### Data for this task
== == ==

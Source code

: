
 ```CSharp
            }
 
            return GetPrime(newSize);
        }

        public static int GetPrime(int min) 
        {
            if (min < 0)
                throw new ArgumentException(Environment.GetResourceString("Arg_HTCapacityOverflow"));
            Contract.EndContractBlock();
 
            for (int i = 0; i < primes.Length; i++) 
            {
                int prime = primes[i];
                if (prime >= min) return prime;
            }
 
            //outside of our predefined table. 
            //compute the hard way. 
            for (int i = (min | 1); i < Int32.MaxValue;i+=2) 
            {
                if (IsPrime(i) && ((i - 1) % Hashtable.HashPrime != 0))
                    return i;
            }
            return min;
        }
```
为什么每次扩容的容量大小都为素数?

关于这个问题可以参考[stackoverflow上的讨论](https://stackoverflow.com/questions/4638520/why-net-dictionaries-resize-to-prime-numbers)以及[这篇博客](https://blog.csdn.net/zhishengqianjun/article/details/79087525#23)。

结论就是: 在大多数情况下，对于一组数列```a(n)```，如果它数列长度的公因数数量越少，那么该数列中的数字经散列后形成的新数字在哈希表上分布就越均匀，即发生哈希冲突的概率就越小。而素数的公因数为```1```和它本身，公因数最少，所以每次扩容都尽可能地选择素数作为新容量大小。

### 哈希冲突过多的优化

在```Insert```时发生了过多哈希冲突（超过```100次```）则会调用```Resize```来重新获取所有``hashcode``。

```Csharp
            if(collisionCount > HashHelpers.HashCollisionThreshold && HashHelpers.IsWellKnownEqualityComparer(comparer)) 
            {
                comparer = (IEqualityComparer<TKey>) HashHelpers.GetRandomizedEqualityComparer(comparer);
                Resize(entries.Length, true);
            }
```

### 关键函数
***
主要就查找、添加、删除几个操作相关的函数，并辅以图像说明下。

== == ==

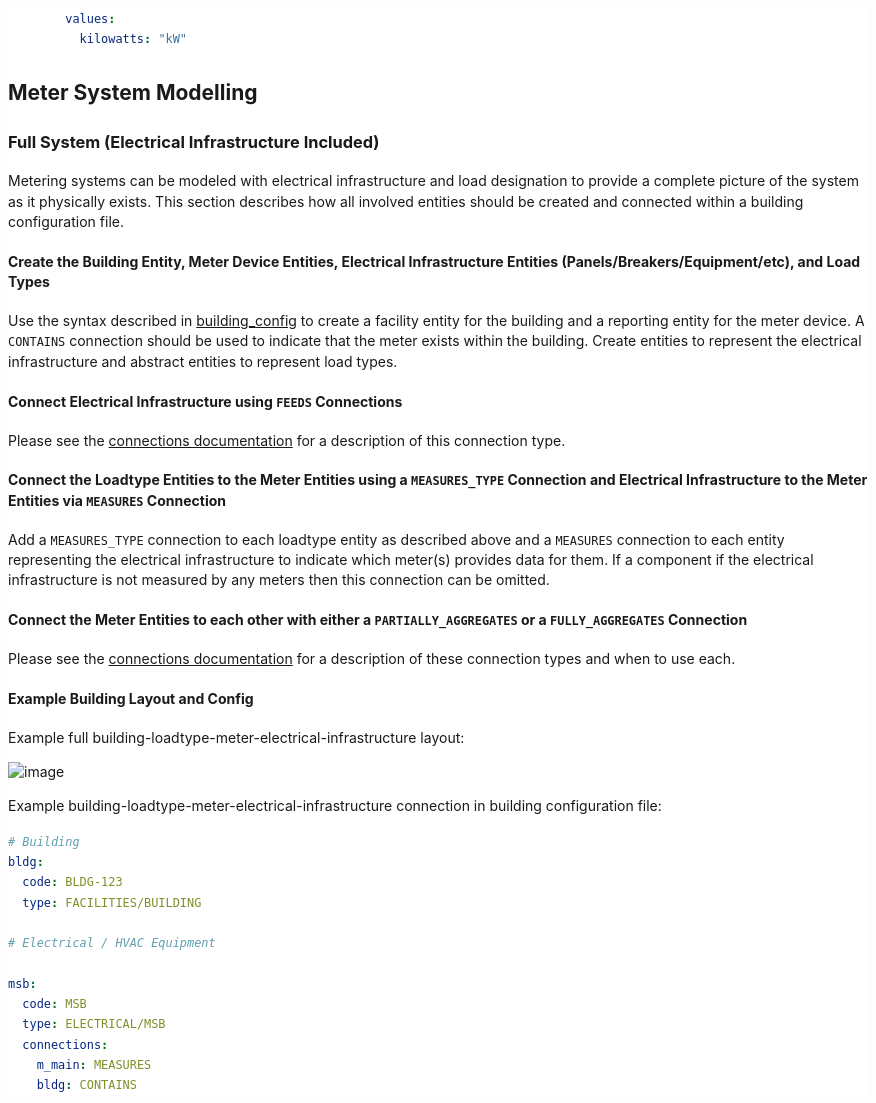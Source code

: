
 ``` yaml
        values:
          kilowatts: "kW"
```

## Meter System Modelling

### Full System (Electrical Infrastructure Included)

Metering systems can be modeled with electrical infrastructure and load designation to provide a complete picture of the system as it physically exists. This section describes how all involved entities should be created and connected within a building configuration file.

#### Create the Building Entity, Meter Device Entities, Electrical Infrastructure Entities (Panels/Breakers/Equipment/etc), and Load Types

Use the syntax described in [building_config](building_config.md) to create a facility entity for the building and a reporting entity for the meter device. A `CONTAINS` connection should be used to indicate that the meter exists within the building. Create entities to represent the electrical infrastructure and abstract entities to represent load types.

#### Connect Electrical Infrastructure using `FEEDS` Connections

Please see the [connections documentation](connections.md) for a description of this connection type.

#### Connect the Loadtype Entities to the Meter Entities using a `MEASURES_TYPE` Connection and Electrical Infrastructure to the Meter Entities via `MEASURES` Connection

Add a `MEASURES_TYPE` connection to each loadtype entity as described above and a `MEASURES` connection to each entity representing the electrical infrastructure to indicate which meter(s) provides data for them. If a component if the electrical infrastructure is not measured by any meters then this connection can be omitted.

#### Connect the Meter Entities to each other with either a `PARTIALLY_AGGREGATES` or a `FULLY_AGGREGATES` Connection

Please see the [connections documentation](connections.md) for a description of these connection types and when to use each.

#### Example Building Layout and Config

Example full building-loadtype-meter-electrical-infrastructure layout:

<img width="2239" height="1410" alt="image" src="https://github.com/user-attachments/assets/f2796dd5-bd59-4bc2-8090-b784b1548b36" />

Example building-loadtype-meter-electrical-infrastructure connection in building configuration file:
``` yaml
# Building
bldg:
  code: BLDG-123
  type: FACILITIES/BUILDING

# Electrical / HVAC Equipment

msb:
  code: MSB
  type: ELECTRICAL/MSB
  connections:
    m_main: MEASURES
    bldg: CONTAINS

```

== == ==

### Task directions
Please state the number of lines above that hold the string "within", with nothing else added.

### Solution to this problem
2